COLLATE T-SQL clause support is coming soon. This will enable you to utilize the COLLATE command with CREATE or ALTER TABLE to directly specify the collation for your VARCHAR fields.
Nested CTE
Shipped (Q4 2024)
Common Table Expressions (CTE) increases the readability and simplification for complex queries by deconstructing ordinarily complex queries into simple blocks to be used and reused if necessary, instead of rewriting the query. A nested CTE is defined with the definition of another CTE.
T-SQL Notebook integration
Shipped (Q3 2024)
Release Type: Public preview
You can start using T-SQL language support within Notebooks which combines the power of Notebooks and SQL within the same experience - enabling intellisense, autocomplete, cross database queries, richer visualizations and the ability to easily collaborate and share using Notebooks.
TRUNCATE
Shipped (Q3 2024)
The TRUNCATE command quickly removes all rows of data from a table.
ALTER TABLE - Add nullable column
Shipped (Q3 2024)
Support for ALTER TABLE ADD COLUMN to be able to extend already existing tables with new columns that allow NULL values.
Query insights updates
Shipped (Q3 2024)
A historic view of your closed sessions will be made available via Query Insights. This addition it helps you analyze traffic, load, and usage of your DW.

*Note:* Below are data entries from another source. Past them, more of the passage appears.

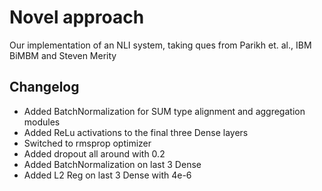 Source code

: # Novel approach
Our implementation of an NLI system, taking ques from Parikh et. al., IBM BiMBM and Steven Merity

## Changelog
* Added BatchNormalization for SUM type alignment and aggregation modules
* Added ReLu activations to the final three Dense layers
* Switched to rmsprop optimizer
* Added dropout all around with 0.2
* Added BatchNormalization on last 3 Dense
* Added L2 Reg on last 3 Dense with 4e-6
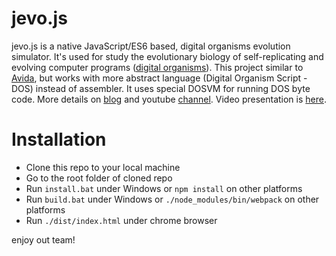 # jevo.js
jevo.js is a native JavaScript/ES6 based, digital organisms evolution simulator. It's used for study the evolutionary biology of self-replicating and evolving computer programs ([digital organisms](https://en.wikipedia.org/wiki/Digital_organism)). This project similar to [Avida](https://en.wikipedia.org/wiki/Avida), but works with more abstract language (Digital Organism Script - DOS) instead of assembler. It uses special DOSVM for running DOS byte code. More details on [blog](https://jevosite.wordpress.com) and youtube [channel](https://www.youtube.com/playlist?list=PL1NiKjXMaBimPuybPIXkVuO1MYy53XcdW). Video presentation is [here](https://www.youtube.com/watch?v=9ykr9KzcKq8).

# Installation
- Clone this repo to your local machine
- Go to the root folder of cloned repo
- Run `install.bat` under Windows or `npm install` on other platforms
- Run `build.bat` under Windows or `./node_modules/bin/webpack` on other platforms
- Run `./dist/index.html` under chrome browser

enjoy out team!
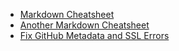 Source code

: - [Markdown Cheatsheet](https://gist.github.com/jonschlinkert/5854601)
- [Another Markdown Cheatsheet](http://nestacms.com/docs/creating-content/markdown-cheat-sheet)
- [Fix GitHub Metadata and SSL Errors](https://www.hieule.info/programming/fix-errors-github-metadata-ssl-certificate-running-jekyll-serve/)
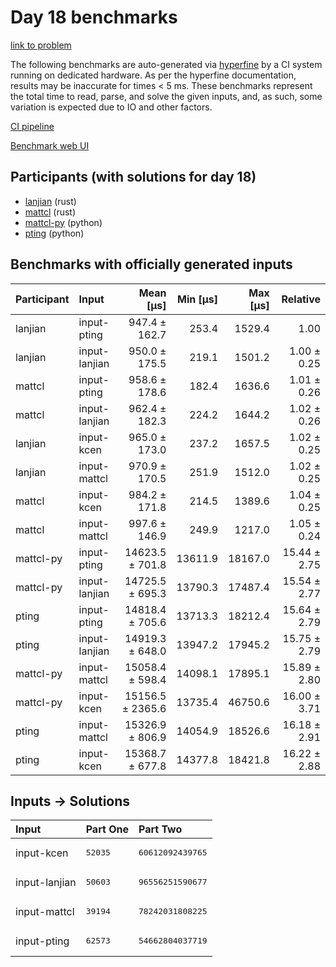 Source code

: # Day 18 benchmarks

[link to problem](https://adventofcode.com/2023/day/18)

The following benchmarks are auto-generated via
[hyperfine](https://github.com/sharkdp/hyperfine) by a CI system running on
dedicated hardware. As per the hyperfine documentation, results may be
inaccurate for times < 5 ms. These benchmarks represent the total time to read,
parse, and solve the given inputs, and, as such, some variation is expected due
to IO and other factors.

[CI pipeline](http://ci.papercode.net:8080/teams/main/pipelines/aoc2023)

[Benchmark web UI](https://aoc.ancalagon.black)


## Participants (with solutions for day 18)

- [lanjian](https://github.com/lanjian/aoc-2023) (rust)
- [mattcl](https://github.com/mattcl/aoc2023) (rust)
- [mattcl-py](https://github.com/mattcl/aoc2023-py) (python)
- [pting](https://github.com/pting/aoc2023) (python)


## Benchmarks with officially generated inputs

| Participant | Input | Mean [µs] | Min [µs] | Max [µs] | Relative |
|:---|:---|---:|---:|---:|---:|
| lanjian | input-pting | 947.4 ± 162.7 | 253.4 | 1529.4 | 1.00 |
| lanjian | input-lanjian | 950.0 ± 175.5 | 219.1 | 1501.2 | 1.00 ± 0.25 |
| mattcl | input-pting | 958.6 ± 178.6 | 182.4 | 1636.6 | 1.01 ± 0.26 |
| mattcl | input-lanjian | 962.4 ± 182.3 | 224.2 | 1644.2 | 1.02 ± 0.26 |
| lanjian | input-kcen | 965.0 ± 173.0 | 237.2 | 1657.5 | 1.02 ± 0.25 |
| lanjian | input-mattcl | 970.9 ± 170.5 | 251.9 | 1512.0 | 1.02 ± 0.25 |
| mattcl | input-kcen | 984.2 ± 171.8 | 214.5 | 1389.6 | 1.04 ± 0.25 |
| mattcl | input-mattcl | 997.6 ± 146.9 | 249.9 | 1217.0 | 1.05 ± 0.24 |
| mattcl-py | input-pting | 14623.5 ± 701.8 | 13611.9 | 18167.0 | 15.44 ± 2.75 |
| mattcl-py | input-lanjian | 14725.5 ± 695.3 | 13790.3 | 17487.4 | 15.54 ± 2.77 |
| pting | input-pting | 14818.4 ± 705.6 | 13713.3 | 18212.4 | 15.64 ± 2.79 |
| pting | input-lanjian | 14919.3 ± 648.0 | 13947.2 | 17945.2 | 15.75 ± 2.79 |
| mattcl-py | input-mattcl | 15058.4 ± 598.4 | 14098.1 | 17895.1 | 15.89 ± 2.80 |
| mattcl-py | input-kcen | 15156.5 ± 2365.6 | 13735.4 | 46750.6 | 16.00 ± 3.71 |
| pting | input-mattcl | 15326.9 ± 806.9 | 14054.9 | 18526.6 | 16.18 ± 2.91 |
| pting | input-kcen | 15368.7 ± 677.8 | 14377.8 | 18421.8 | 16.22 ± 2.88 |


## Inputs -> Solutions

| Input | Part One | Part Two |
|:---|:---|:---|
|input-kcen|<pre>52035</pre>|<pre>60612092439765</pre>|
|input-lanjian|<pre>50603</pre>|<pre>96556251590677</pre>|
|input-mattcl|<pre>39194</pre>|<pre>78242031808225</pre>|
|input-pting|<pre>62573</pre>|<pre>54662804037719</pre>|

In-place restore within warehouse editor
Shipped (Q2 2024)
You can now easily create restore points and restore the warehouse to a known good state in the event of accidental corruption, using the Warehouse editor experience.
COPY INTO support for secure storage
Shipped (Q2 2024)
Release Type: Public preview
You can now ingest data into your Warehouse using COPY INTO from an external Azure storage account that is protected behind a Firewall.
Copilot
Shipped (Q2 2024)
Release Type: Public preview
Copilot enables developers of any skill level to quickly build and query a warehouse in Fabric. Copilot offers advice and best practices, autocomplete code, help fix and document code, and offer assistance with data prep, modeling, and analysis.
Time travel
Shipped (Q2 2024)
The ability to time travel at the T-SQL statement level empowers users to query historical data from various past timeframes by specifying the timestamp only once for the entire query. Time travel helps save significantly on storage costs by using single copy of data present in One Lake for conducting historical trend analysis, troubleshooting, and data reconciliation. Additionally, it also facilitates achieving stable reporting by upholding the data integrity across various tables within the data warehouse.
Warehouse monitoring experience
Shipped (Q2 2024)
Using the built-in warehouse monitoring experience, you can view both live queries and historical queries, monitor, and troubleshoot performance of their end-to-end solution.